*ENTRIES SUPPLIED*.
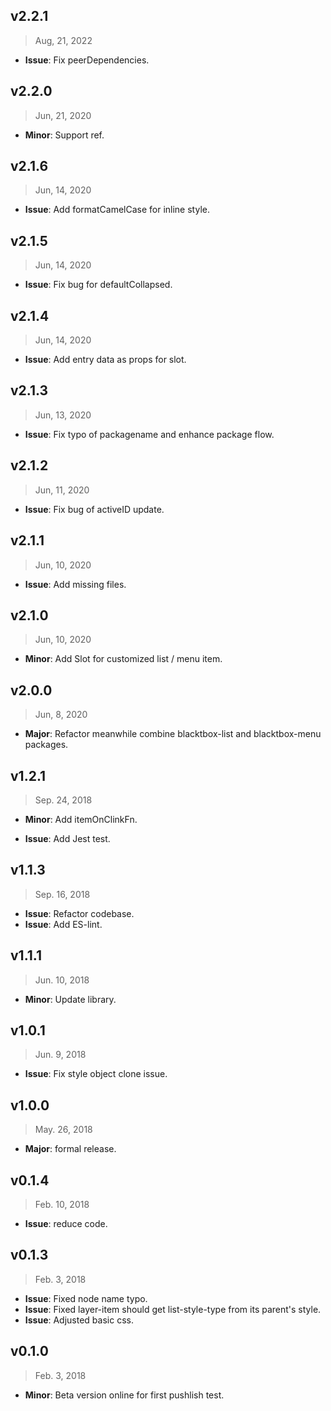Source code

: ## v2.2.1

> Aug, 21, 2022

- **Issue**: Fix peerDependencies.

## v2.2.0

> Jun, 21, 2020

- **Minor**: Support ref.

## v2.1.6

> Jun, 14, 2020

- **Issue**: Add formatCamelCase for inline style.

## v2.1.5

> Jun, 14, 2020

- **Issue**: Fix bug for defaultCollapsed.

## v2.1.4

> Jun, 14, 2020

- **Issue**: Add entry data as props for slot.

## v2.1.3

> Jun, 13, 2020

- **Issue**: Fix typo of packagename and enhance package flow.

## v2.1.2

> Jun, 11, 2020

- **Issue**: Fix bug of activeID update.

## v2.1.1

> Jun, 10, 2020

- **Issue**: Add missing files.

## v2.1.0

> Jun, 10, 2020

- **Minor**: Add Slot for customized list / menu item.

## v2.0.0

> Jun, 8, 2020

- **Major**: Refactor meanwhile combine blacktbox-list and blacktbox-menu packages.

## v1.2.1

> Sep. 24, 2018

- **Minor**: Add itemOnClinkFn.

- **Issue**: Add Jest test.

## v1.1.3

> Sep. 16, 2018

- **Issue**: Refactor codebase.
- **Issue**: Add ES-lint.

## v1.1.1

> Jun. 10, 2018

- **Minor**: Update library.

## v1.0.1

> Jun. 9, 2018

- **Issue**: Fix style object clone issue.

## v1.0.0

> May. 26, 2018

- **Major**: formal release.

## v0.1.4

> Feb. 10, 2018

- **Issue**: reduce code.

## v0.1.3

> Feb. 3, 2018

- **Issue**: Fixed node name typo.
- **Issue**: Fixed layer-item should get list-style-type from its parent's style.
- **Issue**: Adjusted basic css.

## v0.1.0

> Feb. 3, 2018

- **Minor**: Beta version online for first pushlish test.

* * *

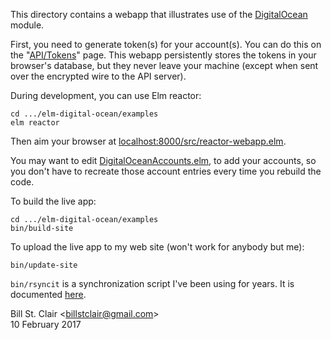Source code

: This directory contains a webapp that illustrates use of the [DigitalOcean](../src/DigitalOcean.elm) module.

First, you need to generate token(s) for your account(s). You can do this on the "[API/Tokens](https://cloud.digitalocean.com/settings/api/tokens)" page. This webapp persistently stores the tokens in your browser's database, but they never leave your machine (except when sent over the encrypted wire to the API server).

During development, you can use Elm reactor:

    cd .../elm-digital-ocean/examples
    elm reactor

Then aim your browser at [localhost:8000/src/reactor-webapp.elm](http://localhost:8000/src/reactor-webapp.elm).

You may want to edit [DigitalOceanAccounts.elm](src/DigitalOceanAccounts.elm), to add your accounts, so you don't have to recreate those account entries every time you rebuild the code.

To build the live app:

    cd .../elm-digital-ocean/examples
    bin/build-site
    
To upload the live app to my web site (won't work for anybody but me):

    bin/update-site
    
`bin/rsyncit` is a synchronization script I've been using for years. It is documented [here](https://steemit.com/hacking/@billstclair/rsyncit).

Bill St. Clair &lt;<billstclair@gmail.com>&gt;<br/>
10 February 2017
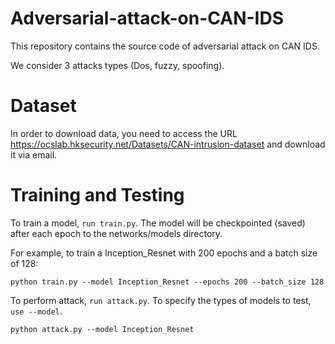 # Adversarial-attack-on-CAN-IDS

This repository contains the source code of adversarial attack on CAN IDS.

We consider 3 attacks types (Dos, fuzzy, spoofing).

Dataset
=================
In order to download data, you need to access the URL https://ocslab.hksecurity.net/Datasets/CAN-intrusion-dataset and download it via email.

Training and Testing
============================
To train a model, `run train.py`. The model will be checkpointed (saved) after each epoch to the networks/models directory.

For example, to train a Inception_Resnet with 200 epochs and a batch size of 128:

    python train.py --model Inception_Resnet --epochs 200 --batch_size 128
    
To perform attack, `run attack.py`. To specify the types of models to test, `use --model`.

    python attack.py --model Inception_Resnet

*WHAT IS BEING ASKED*.
Using the records above, copy word for word the line with "- **Issue**: Add missing files.", the line with "Sep. 16, 2018", and every line between them.

*TASK SOLUTION*.
- **Issue**: Add missing files.

## v2.1.0

> Jun, 10, 2020

- **Minor**: Add Slot for customized list / menu item.

## v2.0.0

> Jun, 8, 2020

- **Major**: Refactor meanwhile combine blacktbox-list and blacktbox-menu packages.

## v1.2.1

> Sep. 24, 2018

- **Minor**: Add itemOnClinkFn.

- **Issue**: Add Jest test.

## v1.1.3

> Sep. 16, 2018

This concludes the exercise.